Sunday, May 8, 2011

All children, except one, grow up.


Childhood is a time when you everything is simple and the greatest tragedy that can happen to you is dropping your ice cream on the sidewalk. Sometimes I wish I hadn’t grown up, and I long for the days I would stay outdoors till the nightfall, chase trains and ride my bike as if it was the wind.

I’ve always liked the story of Peter Pan. When my friends were listening to Backstreet Boys and were falling in love with singers and actors, I imagined being in Neverland. For years I dreamt of seeing the monument of Peter Pan in Hyde Park in London and last year, it came true. It’s smaller than I expected it to be. I think I’ve grown up.

Peter Pan monument, Hyde Park, April 2010

But what can I say about the child I used to be?

I’m the younger one, born seven years after my sister. I used to be sickly and was pushed from pillar to post before one doctor realized I’m simply allergic and from then on, my health has improved. To help me with my condition, this doctor recommended changing the climate and so since I turned three we spent two weeks at the seaside in Darłówko. All in all, I’ve been there, except one, and it resulted in my love for the sea (even though it’s sooo cooold!). I enjoy walking along the beach to the pier, watching the sunset or lying on the cooling sand to watch the stars.

Having fun in the water

As a child I didn’t eat much. I had some favorite meals and would always stick to them. Still, my parents had this great idea to sit me in front of a huge plate with snails (I was about three and we were in France) because it would look as if I was eating them. As if!

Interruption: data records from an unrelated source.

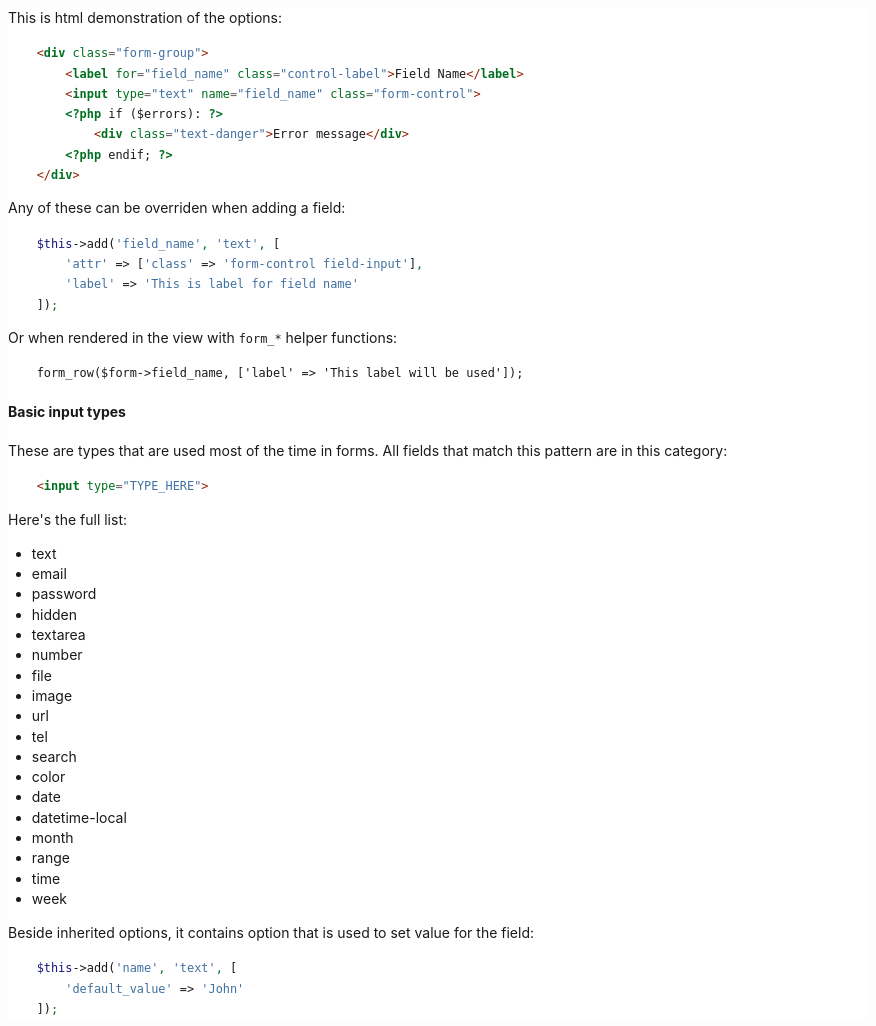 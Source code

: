 This is html demonstration of the options:
```html
    <div class="form-group">
        <label for="field_name" class="control-label">Field Name</label>
        <input type="text" name="field_name" class="form-control">
        <?php if ($errors): ?>
            <div class="text-danger">Error message</div>
        <?php endif; ?>
    </div>
```

Any of these can be overriden when adding a field:
```php
    $this->add('field_name', 'text', [
        'attr' => ['class' => 'form-control field-input'],
        'label' => 'This is label for field name'
    ]);
```
Or when rendered in the view with `form_*` helper functions:
```html
    form_row($form->field_name, ['label' => 'This label will be used']);
```

#### Basic input types
These are types that are used most of the time in forms.
All fields that match this pattern are in this category:
```html
    <input type="TYPE_HERE">
```
Here's the full list:
* text
* email
* password
* hidden
* textarea
* number
* file
* image
* url
* tel
* search
* color
* date
* datetime-local
* month
* range
* time
* week

Beside inherited options, it contains option that is used to set value for the field:

```php
    $this->add('name', 'text', [
        'default_value' => 'John'
    ]);
```
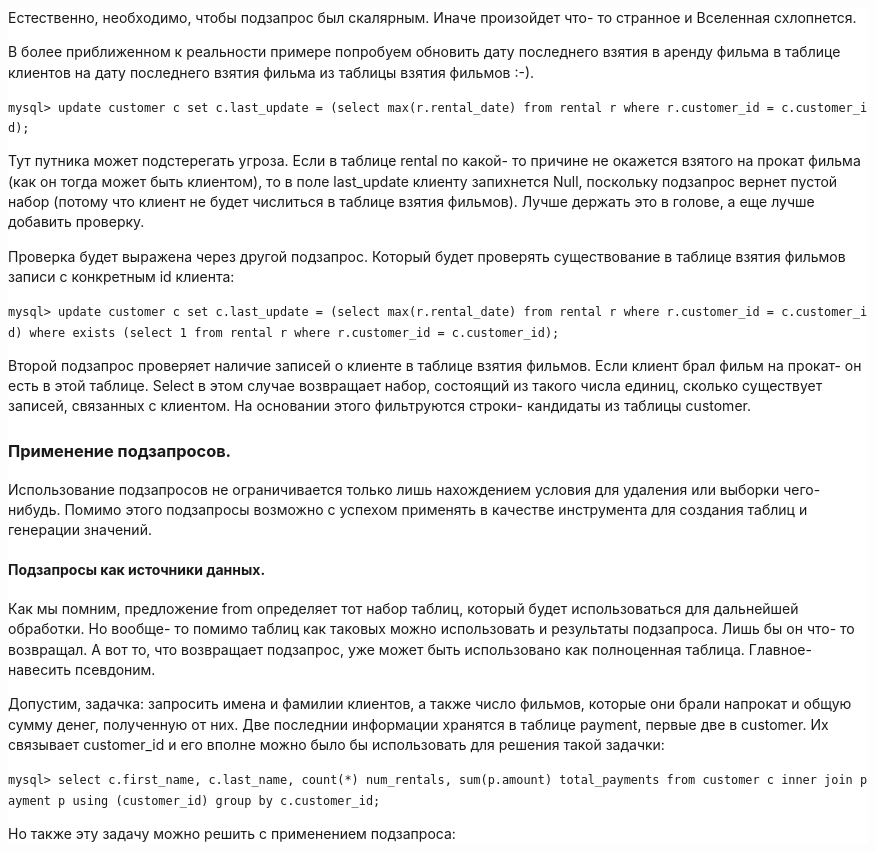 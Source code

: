 Естественно, необходимо, чтобы подзапрос был скалярным. Иначе произойдет что- то
странное и Вселенная схлопнется.

В более приближенном к реальности примере попробуем обновить дату последнего
взятия в аренду фильма в таблице клиентов на дату последнего взятия фильма из
таблицы взятия фильмов :-).

```
mysql> update customer c set c.last_update = (select max(r.rental_date) from rental r where r.customer_id = c.customer_id);
```

Тут путника может подстерегать угроза. Если в таблице rental по какой- то
причине не окажется взятого на прокат фильма (как он тогда может быть клиентом),
то в поле last_update клиенту запихнется Null, поскольку подзапрос вернет пустой
набор (потому что клиент не будет числиться в таблице взятия фильмов). Лучше
держать это в голове, а еще лучше добавить проверку.

Проверка будет выражена через другой подзапрос. Который будет проверять
существование в таблице взятия фильмов записи с конкретным id клиента:

```
mysql> update customer c set c.last_update = (select max(r.rental_date) from rental r where r.customer_id = c.customer_id) where exists (select 1 from rental r where r.customer_id = c.customer_id);
```

Второй подзапрос проверяет наличие записей о клиенте в таблице взятия фильмов.
Если клиент брал фильм на прокат- он есть в этой таблице. Select в этом случае
возвращает набор, состоящий из такого числа единиц, сколько существует записей,
связанных с клиентом. На основании этого фильтруются строки- кандидаты из
таблицы customer.

### Применение подзапросов.

Использование подзапросов не ограничивается только лишь нахождением условия для
удаления или выборки чего- нибудь. Помимо этого подзапросы возможно с успехом
применять в качестве инструмента для создания таблиц и генерации значений.

#### Подзапросы как источники данных.

Как мы помним, предложение from определяет тот набор таблиц, который будет
использоваться для дальнейшей обработки. Но вообще- то помимо таблиц как таковых
можно использовать и результаты подзапроса. Лишь бы он что- то возвращал. А вот
то, что возвращает подзапрос, уже может быть использовано как полноценная
таблица. Главное- навесить псевдоним.

Допустим, задачка: запросить имена и фамилии клиентов, а также число фильмов,
которые они брали напрокат и общую сумму денег, полученную от них. Две последнии
информации хранятся в таблице payment, первые две в customer. Их связывает
customer_id и его вполне можно было бы использовать для решения такой задачки:

```
mysql> select c.first_name, c.last_name, count(*) num_rentals, sum(p.amount) total_payments from customer c inner join payment p using (customer_id) group by c.customer_id;
```

Но также эту задачу можно решить с применением подзапроса:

Seriously, I didn't eat it. I was drinking Pepsi (note the straw!) :D

And now the final photo, one that means a lot to me. This was taken on Grandmother’s Day in my kindergarten. This woman with me is my late grandmother.

My grandmom Irka and me

I remember my grandmother’s garden mainly from my childhood times. It was a place of wonders for me. It was always full of flowers, blooming at different times of year. With the beginning of the spring, the garden would wake to life. The plants would start sprouting and the trees would dress themselves in white and pink buds. Gradually, green would be replaced by other colors. The tulips were the first to come, and first to go as well. I can still remember crying over them losing their petals so soon. Other flowers would start to blossom not long after the tulips. There were violets, crocuses, daffodils, lilies of the valley and roses. The bees were flying from one bloom to another, buzzing furiously. Intensive smell of flowers filled my nostrils as I wandered down the narrow paths squeezed between the blossoms. The most notable scent was the one of the lilac tree crammed into one of the corners of the garden. I would spend hours there, playing games and hiding among the flowers.
My grandmother loved plants and plants loved her. I knew I could always find her amid her flowers, taking care of them. However, the day my grandmother passed away, the garden died with her. It has changed drastically. The colorful flowers are gone now and the lilac tree has been cut down. At that very moment, the only thing growing there is grass, green and dull.

I believe this garden was my Neverland.

3 comments:

  1. Thank you for this perfect description of the garden, the memory of your grandmother and those wonderful pictures. Perhaps it's not very original to say that we all have a child hidden deep within us, but I do believe that.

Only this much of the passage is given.